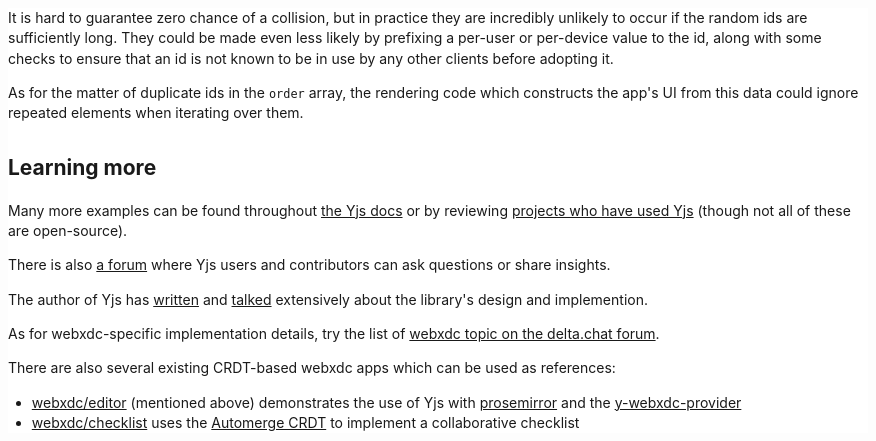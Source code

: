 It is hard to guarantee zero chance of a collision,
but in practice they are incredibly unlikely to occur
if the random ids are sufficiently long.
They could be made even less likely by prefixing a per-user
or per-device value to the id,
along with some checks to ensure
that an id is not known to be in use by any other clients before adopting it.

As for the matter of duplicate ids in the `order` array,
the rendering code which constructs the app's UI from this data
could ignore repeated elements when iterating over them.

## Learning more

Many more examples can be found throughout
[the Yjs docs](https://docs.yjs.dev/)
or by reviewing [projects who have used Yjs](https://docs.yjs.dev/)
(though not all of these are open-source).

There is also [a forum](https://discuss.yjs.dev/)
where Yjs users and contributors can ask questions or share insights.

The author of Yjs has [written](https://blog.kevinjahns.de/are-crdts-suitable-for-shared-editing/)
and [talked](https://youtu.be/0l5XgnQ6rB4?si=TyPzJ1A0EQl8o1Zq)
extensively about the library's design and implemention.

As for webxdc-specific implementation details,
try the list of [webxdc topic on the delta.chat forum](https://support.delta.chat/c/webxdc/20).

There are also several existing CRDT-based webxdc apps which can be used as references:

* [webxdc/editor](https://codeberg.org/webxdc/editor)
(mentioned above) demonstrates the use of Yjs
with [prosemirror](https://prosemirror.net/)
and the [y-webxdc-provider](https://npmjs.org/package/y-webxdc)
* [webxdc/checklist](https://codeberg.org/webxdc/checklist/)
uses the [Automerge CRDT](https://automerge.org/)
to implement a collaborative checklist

☆ ☆ ☆ ☆ ☆ ☆ ☆

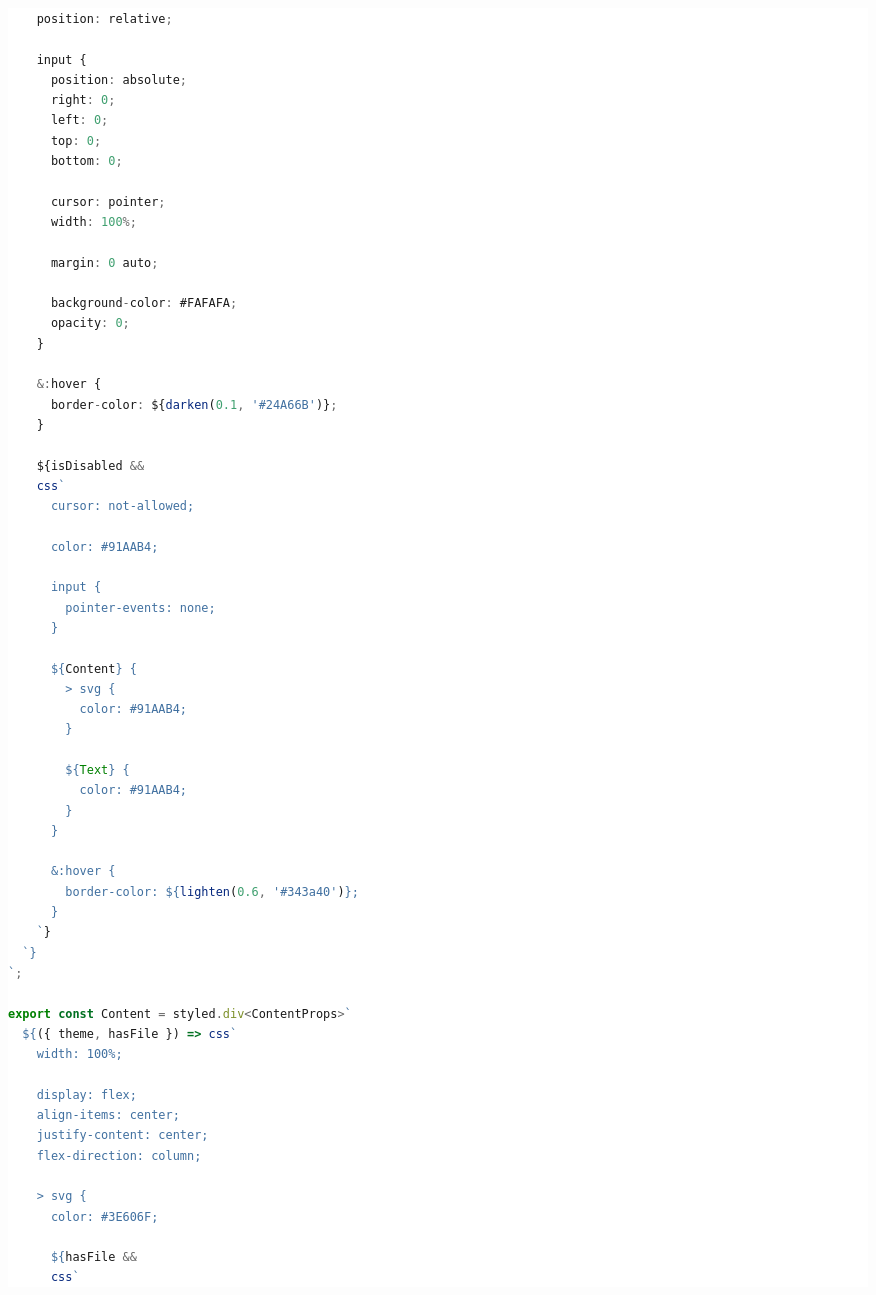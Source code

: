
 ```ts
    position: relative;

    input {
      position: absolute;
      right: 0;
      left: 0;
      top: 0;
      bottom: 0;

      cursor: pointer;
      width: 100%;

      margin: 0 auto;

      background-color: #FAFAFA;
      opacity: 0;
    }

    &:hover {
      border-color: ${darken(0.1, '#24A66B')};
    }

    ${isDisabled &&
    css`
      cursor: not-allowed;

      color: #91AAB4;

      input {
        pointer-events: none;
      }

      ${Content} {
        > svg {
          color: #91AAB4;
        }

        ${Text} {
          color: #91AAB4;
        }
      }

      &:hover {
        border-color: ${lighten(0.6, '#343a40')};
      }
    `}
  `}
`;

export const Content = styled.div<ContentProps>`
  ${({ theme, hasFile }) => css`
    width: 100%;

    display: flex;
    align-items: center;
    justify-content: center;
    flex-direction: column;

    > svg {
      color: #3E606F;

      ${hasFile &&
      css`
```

☆ ☆ ☆ ☆ ☆ ☆ ☆

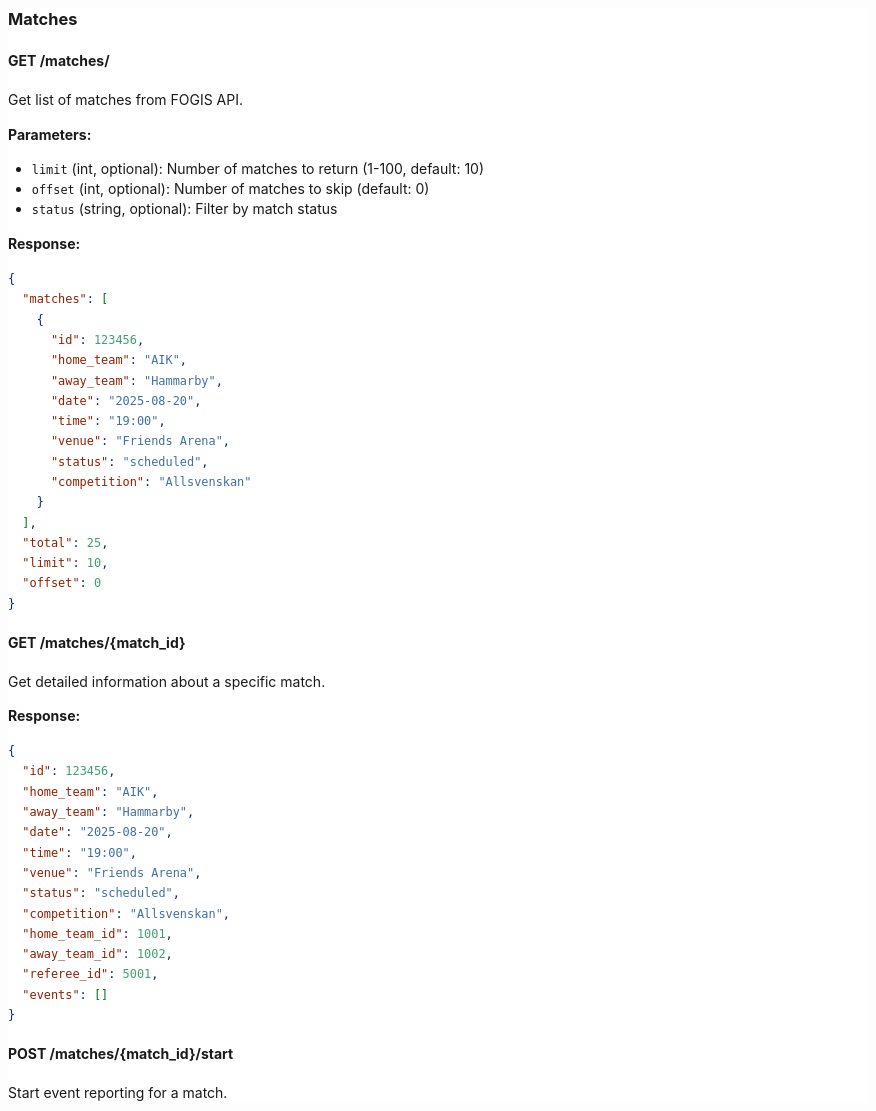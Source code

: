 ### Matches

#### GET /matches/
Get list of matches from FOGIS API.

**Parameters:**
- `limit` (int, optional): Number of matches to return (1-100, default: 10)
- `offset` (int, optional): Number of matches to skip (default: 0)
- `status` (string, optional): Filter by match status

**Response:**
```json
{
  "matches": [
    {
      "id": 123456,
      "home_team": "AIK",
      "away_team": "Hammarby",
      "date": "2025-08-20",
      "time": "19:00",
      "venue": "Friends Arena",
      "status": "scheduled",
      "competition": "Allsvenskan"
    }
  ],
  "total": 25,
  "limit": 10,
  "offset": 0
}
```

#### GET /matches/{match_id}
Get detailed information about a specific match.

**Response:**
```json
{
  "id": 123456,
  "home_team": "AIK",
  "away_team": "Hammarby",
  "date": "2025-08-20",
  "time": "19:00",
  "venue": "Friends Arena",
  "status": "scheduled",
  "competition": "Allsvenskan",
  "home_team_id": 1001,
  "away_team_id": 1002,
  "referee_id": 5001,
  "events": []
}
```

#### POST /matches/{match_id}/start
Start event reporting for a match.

☆ ☆ ☆ ☆ ☆ ☆ ☆

**What to work on**
Search the data above for the word "competition" and show every line that has it.

**Answer box**
      "competition": "Allsvenskan"
  "competition": "Allsvenskan",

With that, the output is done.